Lux Xun also faces challenges in narrating the 'Madman's Diary'. The narrative starts with an introduction from someone other than the madman. A person that the reader assumes is sane, lending authenticity to the diary texts. The introduction is authored in classical Chinese, while the diary entries are authored in vernacular Chinese. Although the diary may appear realistic, it is a challenge for the author to understand the reader's perspective on the ext. It is a challenge for Lu Xun to explain how the diarist's descent into madness brings him closer to truth and backwardness. Lu Xun appears to experience a hard time integrating the truth and reality concepts. Although Lu Xun attempts to show that the main character is insane, the diarist is no longer insane and takes a new position in the feudalistic framework which he deplores. This may represent a variation in Lu Xun's purposes for writing the narratives.
Conclusion
The 'Madman Diary' and 'True Story of Ah Q' are Lu Xun's work narrating the concept of realism.
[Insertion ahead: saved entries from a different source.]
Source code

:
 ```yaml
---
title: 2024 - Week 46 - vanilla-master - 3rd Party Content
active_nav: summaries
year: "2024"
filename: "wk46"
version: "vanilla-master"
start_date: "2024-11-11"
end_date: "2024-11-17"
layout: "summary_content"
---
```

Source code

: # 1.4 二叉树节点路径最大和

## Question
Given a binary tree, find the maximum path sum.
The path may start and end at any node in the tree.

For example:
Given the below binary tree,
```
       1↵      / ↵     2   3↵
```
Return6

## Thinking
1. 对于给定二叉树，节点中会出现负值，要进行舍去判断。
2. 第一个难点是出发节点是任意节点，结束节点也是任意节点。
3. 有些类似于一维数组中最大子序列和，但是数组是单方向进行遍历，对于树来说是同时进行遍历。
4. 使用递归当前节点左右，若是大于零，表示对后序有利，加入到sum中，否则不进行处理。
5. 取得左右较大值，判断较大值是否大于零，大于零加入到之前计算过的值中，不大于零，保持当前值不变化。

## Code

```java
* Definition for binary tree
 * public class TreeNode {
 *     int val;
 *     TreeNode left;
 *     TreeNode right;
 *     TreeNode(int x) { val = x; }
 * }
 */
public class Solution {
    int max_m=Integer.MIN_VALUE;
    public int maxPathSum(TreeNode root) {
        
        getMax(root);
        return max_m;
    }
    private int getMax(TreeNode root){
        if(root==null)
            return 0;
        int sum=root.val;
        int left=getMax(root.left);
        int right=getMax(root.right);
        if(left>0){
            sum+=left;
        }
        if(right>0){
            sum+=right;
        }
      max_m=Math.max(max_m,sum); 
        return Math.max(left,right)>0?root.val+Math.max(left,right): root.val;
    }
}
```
Realism did not provide practical merits to Lu Xun in his promotion of reform in his works highlighted in this study; it granted a way of taking an elite status over popular literature at the time. The opening to critical awareness that Lu Xun's narrative desire to open is a rotating door hinged on the antithetical but from which once entered, the audience can never leave. Lu Xun reveals and hinders the fictional impacts he establishes by shifting between hope and disillusionment. Lu Xun's cruel introspection infers by disrupting the model of realist fiction he borrowed from the West by undermining the objectivity of 'others' and their reaction.
Works Cited
Anderson, Marston. The Limits of Realism: Chinese Fiction in the Revolutionary Period. Berkeley: University of California Press, 1990. Print.
Ying, Li-Hua. The a to Z of Modern Chinese Literature. Lanham: Scarecrow Press, 2010. Internet resource.